Non content d’absoudre ainsi les agitateurs salafistes et de tenir les enseignants pour seuls responsables, M. Ben Salem semble vouloir fuir ses responsabilités ministérielles en se défaussant – très courageusement – sur l’Assemblée nationale constituante. Celle-ci – qui peine encore à préparer la Loi de finances complémentaire de 2012 et à entamer la rédaction de la nouvelle constitution – devrait, selon lui, statuer sur le port du voile intégral à l’université. On imagine les débats houleux auxquels donnerait lieu ce débat sous la coupole du Palais du Bardo ! Mustapha ben Jaâfar, président de l’Assemblée, dont le parti, Ettakatol, s’est clairement prononcé contre le port du voile par les étudiantes dans les salles de classe, appréciera beaucoup ce cadeau empoisonné.

Par ailleurs, et tout en évitant de se prononcer lui-même pour ou contre le port du niqab à l’université – précaution utile pour ne pas énerver les salafistes proches d’Ennahdha –, M. Ben Salem tient cependant à rappeler que dans certains pays du Golfe – un modèle absolu pour la Tunisie d’aujourd’hui ! – toutes les filles le portent sans que cela ne pose problème. Suivez mon regard…


Moncef Ben Salem

Le gouvernement joue-t-il au pyromane pompier ?

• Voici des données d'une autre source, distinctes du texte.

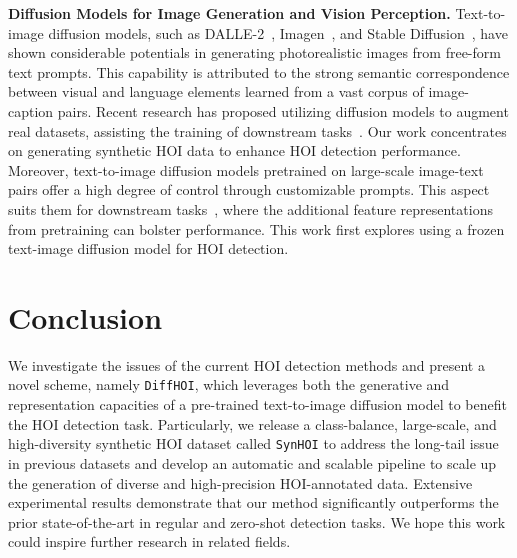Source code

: \documentclass{article}
\begin{document}
\textbf{Diffusion Models for Image Generation and Vision Perception.}
Text-to-image diffusion models, such as DALLE-2~\cite{ramesh2022hierarchical}, Imagen~\cite{saharia2022photorealistic}, and Stable Diffusion~\cite{rombach2022high}, have shown considerable potentials in generating photorealistic images from free-form text prompts. This capability is attributed to the strong semantic correspondence between visual and language elements learned from a vast corpus of image-caption pairs. Recent research has proposed utilizing diffusion models to augment real datasets, assisting the training of downstream tasks~\cite{shiparddiversity,trabucco2023effective,bansal2023leaving,you2023diffusion}. Our work concentrates on generating synthetic HOI data to enhance HOI detection performance.
Moreover, text-to-image diffusion models pretrained on large-scale image-text pairs offer a high degree of control through customizable prompts. This aspect suits them for downstream tasks~\cite{xu2023open,li2023guiding}, where the additional feature representations from pretraining can bolster performance. 
This work first explores using a frozen text-image diffusion model for HOI detection.







 

\section{Conclusion}
We investigate the issues of the current HOI detection methods and present a novel scheme, namely \texttt{DiffHOI}, which leverages both the generative and representation capacities of a pre-trained text-to-image diffusion
model to benefit the HOI detection task. Particularly, we release a class-balance, large-scale, and high-diversity synthetic HOI dataset called \texttt{SynHOI} to address the long-tail issue in previous datasets and develop an automatic and scalable pipeline to
scale up the generation of diverse and high-precision HOI-annotated data. Extensive experimental results demonstrate that our method significantly outperforms the prior state-of-the-art in regular and zero-shot detection tasks. We hope this work could inspire further research in related fields.
 





\end{document}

En présentant ainsi les salafistes, qui empêchent les cours et agressent les enseignants, comme des victimes, et les enseignants, qui cherchent à faire respecter la loi interdisant de fait le voile intégral dans les salles de classe, comme des agresseurs, M. Ben Salem ajoute de l’huile sur le feu. Et confirme de manière on ne peut plus claire la position de son parti et de son gouvernement : favorable aux salafistes et opposée aux enseignants, un peu trop progressistes et laïcs à leurs goût.

Voilà qui ne va pas aider à calmer les esprits au sein de la faculté de Manouba et parmi les enseignants et les étudiants, qui craignent la poursuite des provocations et des agressions. Et la poursuite aussi du laisser-faire et du laxisme du gouvernement. Le fait que les forces de l’ordre refusent d’intervenir pour mettre fin aux agressions dont sont victimes les professeurs et les étudiants (et surtout les étudiantes non voilées) est, à leurs yeux, un signe clair de la volonté du gouvernement de laisser pourrir la situation.


Un salafiste profane le drapeau national

Reste à savoir à quel dessein. Pour détourner l’opinion publique des vrais problèmes du pays : insécurité, crise économique, chômage, etc. ? Pour maintenir les salafistes dans le giron d’Ennahdha, en les laissant faire ce qu’ils veulent tant que cela ne porte pas atteinte au gouvernement ? Pour occuper (et épuiser) les intellectuels progressistes et modernistes, qui résistent à l’«islamisation» rampante du pays, par d’interminables guéguerres avec les salafistes ?

La réponse est à rechercher dans l’une, l’autre ou les trois hypothèses à la fois.